Entries follow. Give back exactly the lines starting at the one containing "many-to-many relationships 当年的hierarchical" and ending at the one containing "### document databases", and no other lines.

------

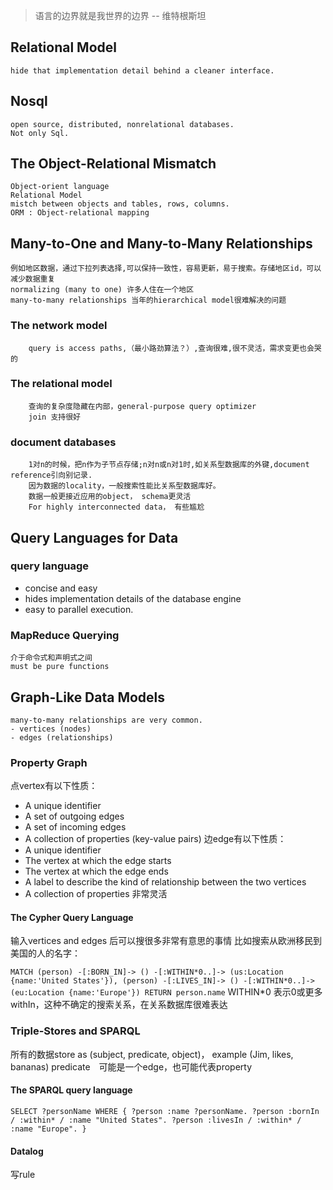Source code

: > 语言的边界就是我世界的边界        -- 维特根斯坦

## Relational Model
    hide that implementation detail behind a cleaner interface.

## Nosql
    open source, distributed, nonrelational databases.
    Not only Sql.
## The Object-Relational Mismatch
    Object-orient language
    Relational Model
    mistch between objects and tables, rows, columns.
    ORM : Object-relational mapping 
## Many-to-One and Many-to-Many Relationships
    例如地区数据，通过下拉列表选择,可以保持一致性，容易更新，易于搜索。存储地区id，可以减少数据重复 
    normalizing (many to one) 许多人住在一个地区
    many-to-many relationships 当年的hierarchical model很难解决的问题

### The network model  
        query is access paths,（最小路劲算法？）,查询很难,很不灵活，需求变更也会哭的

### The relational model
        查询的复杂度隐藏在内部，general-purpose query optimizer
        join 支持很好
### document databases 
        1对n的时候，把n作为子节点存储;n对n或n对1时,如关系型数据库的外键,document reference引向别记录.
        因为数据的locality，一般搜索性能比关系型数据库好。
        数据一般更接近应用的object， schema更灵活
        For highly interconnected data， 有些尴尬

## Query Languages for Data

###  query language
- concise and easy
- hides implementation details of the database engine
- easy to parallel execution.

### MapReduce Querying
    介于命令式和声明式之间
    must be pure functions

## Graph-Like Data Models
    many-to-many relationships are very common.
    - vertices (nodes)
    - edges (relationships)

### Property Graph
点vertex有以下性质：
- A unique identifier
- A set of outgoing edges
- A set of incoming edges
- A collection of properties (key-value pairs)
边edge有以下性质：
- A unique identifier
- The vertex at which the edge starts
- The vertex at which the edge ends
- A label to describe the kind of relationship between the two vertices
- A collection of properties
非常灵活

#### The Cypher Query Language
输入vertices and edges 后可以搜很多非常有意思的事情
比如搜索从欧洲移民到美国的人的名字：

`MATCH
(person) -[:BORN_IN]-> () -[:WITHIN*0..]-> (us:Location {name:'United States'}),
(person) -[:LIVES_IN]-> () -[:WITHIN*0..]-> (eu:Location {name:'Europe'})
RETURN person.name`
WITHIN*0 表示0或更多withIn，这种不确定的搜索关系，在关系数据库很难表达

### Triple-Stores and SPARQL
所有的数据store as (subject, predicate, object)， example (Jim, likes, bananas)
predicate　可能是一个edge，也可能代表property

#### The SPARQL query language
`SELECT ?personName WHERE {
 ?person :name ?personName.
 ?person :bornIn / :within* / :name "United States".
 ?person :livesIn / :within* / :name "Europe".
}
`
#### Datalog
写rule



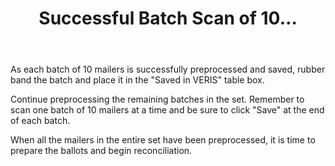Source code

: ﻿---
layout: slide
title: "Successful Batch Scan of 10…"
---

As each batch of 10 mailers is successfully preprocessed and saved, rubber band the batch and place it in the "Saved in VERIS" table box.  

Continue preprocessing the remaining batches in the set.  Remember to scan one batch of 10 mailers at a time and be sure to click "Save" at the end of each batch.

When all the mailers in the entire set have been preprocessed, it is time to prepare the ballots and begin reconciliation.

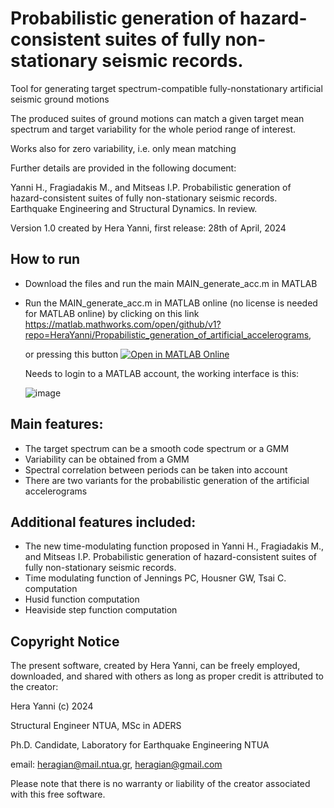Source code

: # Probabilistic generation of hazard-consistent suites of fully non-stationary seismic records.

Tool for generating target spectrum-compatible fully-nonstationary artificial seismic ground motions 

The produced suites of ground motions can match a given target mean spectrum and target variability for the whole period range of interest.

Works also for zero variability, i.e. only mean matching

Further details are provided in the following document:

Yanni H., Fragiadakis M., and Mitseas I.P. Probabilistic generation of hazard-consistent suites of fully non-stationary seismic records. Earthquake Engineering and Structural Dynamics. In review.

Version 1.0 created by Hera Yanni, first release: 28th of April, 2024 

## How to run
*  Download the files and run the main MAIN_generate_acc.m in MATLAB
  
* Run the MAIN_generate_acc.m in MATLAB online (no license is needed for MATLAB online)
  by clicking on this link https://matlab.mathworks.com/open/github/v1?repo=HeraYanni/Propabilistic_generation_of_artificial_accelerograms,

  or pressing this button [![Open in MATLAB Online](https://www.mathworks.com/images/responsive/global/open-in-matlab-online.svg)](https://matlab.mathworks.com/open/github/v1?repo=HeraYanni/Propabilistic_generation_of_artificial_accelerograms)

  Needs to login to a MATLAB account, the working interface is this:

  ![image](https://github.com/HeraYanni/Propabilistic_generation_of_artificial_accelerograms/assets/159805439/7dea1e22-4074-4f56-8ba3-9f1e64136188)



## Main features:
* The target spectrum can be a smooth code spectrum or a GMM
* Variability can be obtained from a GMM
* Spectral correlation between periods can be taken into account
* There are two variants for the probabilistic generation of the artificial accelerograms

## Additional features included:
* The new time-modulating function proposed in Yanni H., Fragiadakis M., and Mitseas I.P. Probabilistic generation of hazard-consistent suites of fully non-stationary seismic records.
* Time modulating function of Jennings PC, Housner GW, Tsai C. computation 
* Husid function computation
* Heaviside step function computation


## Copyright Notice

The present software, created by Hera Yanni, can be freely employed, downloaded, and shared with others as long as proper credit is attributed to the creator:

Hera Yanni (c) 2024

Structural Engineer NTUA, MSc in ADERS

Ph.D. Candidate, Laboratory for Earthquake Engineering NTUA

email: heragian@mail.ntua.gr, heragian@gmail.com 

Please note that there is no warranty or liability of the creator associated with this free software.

------

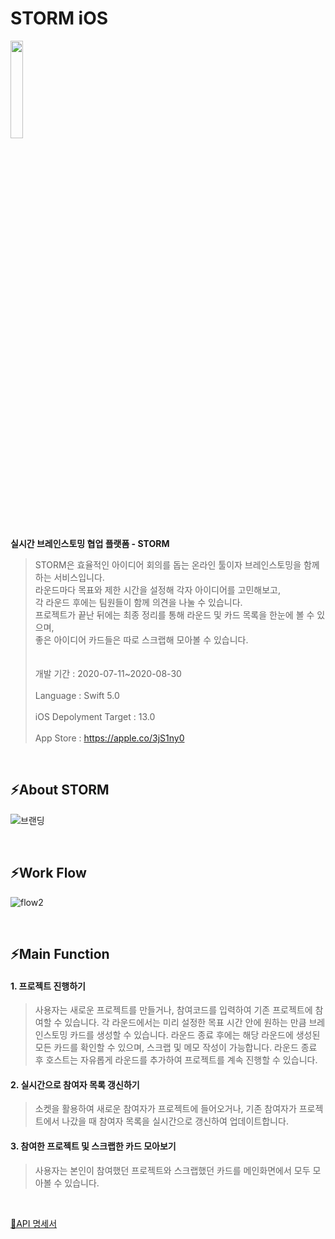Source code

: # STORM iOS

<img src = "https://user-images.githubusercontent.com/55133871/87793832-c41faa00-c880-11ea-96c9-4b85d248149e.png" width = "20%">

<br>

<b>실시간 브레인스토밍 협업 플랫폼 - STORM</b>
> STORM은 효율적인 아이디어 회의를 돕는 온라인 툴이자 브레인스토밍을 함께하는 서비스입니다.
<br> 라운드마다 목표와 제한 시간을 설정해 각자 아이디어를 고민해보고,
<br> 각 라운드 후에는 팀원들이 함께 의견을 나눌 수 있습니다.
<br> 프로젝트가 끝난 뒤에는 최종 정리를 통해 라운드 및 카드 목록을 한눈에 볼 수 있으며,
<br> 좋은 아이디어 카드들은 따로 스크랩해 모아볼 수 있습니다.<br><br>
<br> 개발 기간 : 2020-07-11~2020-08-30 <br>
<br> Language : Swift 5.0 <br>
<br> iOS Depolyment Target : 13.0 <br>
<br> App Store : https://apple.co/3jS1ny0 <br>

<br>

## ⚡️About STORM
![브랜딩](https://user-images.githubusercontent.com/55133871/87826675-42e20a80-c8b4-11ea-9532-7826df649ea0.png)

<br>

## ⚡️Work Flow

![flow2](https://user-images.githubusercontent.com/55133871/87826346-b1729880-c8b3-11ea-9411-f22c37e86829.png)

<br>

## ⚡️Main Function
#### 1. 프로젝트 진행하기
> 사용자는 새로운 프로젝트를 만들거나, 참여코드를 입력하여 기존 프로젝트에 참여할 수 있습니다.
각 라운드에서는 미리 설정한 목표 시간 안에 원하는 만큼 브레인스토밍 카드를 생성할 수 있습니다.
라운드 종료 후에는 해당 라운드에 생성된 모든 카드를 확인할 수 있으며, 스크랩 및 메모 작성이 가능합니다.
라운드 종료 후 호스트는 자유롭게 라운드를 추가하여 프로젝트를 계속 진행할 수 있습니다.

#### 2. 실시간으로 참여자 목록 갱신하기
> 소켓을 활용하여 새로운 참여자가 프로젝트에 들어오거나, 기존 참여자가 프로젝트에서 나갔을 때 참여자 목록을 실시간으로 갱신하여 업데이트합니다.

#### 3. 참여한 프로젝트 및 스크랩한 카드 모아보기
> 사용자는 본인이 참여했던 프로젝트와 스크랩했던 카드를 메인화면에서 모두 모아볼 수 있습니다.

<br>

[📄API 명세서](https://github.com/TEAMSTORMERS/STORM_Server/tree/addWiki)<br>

------

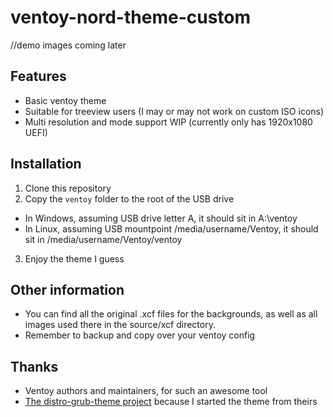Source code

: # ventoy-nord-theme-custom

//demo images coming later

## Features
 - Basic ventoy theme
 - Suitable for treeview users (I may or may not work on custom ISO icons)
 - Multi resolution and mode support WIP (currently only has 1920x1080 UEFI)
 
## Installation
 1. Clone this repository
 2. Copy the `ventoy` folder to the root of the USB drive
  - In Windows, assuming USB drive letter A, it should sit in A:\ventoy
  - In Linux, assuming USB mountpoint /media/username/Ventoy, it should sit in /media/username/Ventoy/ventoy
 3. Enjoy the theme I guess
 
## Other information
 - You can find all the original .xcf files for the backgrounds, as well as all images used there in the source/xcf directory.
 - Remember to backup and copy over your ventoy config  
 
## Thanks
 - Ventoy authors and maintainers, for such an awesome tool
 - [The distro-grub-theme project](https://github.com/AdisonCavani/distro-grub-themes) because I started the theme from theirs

------

▶ **Response to the task**:
    many-to-many relationships 当年的hierarchical model很难解决的问题

### The network model  
        query is access paths,（最小路劲算法？）,查询很难,很不灵活，需求变更也会哭的

### The relational model
        查询的复杂度隐藏在内部，general-purpose query optimizer
        join 支持很好
### document databases 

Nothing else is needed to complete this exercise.